Work to be completed:
From the data below, retype exactly the lines starting with the one that contains "Basically, I wanted" and ending with the one that contains "To realize this", both included.

Data excerpts:
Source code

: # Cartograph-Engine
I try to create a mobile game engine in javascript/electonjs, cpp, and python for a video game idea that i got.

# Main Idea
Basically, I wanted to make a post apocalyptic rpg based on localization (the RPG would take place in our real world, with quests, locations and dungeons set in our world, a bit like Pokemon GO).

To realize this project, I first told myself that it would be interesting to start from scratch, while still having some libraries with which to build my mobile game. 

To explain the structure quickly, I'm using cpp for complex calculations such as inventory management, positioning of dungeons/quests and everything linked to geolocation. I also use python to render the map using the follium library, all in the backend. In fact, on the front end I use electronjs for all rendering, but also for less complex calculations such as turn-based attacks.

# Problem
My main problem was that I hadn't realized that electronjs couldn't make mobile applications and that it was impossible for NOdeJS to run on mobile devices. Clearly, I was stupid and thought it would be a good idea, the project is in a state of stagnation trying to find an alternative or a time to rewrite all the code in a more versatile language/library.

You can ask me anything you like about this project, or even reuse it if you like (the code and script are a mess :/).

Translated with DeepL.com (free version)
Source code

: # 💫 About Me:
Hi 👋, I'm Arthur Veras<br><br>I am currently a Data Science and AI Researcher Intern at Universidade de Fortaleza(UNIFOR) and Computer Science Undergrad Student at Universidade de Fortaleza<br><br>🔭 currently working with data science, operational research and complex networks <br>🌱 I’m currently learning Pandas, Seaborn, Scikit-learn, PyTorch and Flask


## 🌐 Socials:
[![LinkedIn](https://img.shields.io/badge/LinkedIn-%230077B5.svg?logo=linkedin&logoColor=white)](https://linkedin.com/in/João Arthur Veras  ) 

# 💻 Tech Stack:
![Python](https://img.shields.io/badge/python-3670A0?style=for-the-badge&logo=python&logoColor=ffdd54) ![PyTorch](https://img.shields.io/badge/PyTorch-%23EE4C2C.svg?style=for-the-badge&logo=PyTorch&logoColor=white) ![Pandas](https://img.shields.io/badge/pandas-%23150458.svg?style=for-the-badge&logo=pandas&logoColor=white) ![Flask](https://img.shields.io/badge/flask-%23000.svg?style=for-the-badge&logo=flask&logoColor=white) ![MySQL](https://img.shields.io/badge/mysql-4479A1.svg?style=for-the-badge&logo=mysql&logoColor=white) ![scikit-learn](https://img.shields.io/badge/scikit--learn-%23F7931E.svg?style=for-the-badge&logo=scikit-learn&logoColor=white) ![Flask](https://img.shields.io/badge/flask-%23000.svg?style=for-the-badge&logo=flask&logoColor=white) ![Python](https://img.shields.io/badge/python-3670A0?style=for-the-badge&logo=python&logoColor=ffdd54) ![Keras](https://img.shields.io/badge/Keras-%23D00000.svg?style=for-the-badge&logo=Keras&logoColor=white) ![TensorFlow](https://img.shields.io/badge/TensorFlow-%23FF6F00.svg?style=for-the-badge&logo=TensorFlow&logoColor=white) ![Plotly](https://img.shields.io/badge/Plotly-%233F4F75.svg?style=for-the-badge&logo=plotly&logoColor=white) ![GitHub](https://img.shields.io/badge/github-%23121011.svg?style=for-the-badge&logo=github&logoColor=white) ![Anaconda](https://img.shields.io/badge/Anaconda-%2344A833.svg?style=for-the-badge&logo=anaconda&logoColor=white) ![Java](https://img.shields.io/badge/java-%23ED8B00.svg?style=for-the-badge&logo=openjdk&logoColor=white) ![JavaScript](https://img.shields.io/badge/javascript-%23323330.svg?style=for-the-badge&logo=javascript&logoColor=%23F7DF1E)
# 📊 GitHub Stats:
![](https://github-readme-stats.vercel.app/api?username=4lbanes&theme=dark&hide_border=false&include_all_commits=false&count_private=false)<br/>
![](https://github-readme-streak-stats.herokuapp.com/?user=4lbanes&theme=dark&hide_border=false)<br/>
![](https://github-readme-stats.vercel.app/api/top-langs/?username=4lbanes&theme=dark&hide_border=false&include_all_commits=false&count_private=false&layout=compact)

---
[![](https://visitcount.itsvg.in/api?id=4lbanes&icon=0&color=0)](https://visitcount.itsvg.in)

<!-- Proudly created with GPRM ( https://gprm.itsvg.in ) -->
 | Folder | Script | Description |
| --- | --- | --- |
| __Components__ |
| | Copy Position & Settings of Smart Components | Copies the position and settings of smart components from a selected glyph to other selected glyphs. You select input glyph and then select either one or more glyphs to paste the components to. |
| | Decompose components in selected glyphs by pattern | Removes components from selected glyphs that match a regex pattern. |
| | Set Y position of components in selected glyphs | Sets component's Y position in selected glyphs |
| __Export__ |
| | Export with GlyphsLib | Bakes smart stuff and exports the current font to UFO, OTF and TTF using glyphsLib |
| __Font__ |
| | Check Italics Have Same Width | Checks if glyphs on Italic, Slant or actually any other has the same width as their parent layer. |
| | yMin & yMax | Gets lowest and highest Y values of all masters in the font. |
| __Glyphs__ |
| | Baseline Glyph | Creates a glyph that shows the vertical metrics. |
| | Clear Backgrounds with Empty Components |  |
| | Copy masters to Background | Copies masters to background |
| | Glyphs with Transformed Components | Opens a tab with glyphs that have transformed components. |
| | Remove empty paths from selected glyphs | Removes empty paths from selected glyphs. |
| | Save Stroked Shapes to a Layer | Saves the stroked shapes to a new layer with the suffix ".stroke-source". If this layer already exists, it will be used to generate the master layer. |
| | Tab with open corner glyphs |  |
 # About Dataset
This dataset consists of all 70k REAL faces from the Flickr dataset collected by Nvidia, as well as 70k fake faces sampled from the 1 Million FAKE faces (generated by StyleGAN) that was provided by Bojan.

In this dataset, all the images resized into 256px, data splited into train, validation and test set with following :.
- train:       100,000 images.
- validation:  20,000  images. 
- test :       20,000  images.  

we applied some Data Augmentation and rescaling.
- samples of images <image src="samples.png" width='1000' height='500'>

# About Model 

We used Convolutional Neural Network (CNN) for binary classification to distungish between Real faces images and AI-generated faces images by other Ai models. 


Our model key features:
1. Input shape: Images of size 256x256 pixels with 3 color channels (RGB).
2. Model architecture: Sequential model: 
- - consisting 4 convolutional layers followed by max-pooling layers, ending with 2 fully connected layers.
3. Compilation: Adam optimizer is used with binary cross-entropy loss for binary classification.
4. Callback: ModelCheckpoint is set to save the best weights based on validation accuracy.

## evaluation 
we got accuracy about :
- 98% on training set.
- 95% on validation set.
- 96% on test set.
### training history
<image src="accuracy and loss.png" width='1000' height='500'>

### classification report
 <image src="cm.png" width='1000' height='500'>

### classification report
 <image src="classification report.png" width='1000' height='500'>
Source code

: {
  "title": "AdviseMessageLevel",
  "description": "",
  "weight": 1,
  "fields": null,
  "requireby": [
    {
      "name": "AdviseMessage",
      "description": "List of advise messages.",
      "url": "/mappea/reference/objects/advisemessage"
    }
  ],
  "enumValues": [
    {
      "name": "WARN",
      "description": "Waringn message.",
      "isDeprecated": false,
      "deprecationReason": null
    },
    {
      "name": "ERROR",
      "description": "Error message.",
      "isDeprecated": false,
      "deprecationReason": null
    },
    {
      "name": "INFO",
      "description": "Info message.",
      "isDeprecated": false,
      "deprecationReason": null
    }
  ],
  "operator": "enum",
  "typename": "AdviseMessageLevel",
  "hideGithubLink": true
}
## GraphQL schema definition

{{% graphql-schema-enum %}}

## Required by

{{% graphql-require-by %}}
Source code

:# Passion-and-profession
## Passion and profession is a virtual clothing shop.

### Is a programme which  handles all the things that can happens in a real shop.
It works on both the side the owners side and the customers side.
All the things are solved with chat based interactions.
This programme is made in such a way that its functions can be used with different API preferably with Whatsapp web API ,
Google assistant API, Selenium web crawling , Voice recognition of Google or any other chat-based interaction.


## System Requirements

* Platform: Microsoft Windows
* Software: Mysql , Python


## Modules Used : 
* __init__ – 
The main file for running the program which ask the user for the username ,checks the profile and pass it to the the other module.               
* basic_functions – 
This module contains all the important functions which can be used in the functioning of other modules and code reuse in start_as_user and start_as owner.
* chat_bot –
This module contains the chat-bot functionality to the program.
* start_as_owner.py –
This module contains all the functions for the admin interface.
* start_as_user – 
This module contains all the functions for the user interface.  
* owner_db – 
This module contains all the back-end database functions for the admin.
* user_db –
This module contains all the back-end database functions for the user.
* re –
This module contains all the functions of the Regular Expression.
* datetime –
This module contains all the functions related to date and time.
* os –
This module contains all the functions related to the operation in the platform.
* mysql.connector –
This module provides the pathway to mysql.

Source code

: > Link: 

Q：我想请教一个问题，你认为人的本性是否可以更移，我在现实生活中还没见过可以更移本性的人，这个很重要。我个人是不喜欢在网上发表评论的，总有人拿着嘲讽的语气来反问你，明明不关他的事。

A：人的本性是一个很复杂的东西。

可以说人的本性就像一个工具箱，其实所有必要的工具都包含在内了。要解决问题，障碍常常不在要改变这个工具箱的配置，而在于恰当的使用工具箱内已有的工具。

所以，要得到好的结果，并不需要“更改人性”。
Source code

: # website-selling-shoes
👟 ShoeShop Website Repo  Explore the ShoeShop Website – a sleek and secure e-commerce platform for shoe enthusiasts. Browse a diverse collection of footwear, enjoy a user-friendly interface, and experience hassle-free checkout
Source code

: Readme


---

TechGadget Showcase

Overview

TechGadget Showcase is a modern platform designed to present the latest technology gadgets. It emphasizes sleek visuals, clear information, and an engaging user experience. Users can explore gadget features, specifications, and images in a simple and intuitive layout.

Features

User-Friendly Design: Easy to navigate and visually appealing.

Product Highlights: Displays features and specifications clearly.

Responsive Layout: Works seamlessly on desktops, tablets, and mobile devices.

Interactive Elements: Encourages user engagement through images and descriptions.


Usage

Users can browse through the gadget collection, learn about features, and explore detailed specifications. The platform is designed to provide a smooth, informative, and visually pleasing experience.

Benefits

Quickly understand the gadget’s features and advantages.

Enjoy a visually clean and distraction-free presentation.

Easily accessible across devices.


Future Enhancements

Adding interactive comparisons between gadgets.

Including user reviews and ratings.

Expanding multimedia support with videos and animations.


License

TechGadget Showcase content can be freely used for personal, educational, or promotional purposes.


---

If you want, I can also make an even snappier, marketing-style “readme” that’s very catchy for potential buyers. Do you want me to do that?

Result of this task:
Basically, I wanted to make a post apocalyptic rpg based on localization (the RPG would take place in our real world, with quests, locations and dungeons set in our world, a bit like Pokemon GO).

To realize this project, I first told myself that it would be interesting to start from scratch, while still having some libraries with which to build my mobile game. 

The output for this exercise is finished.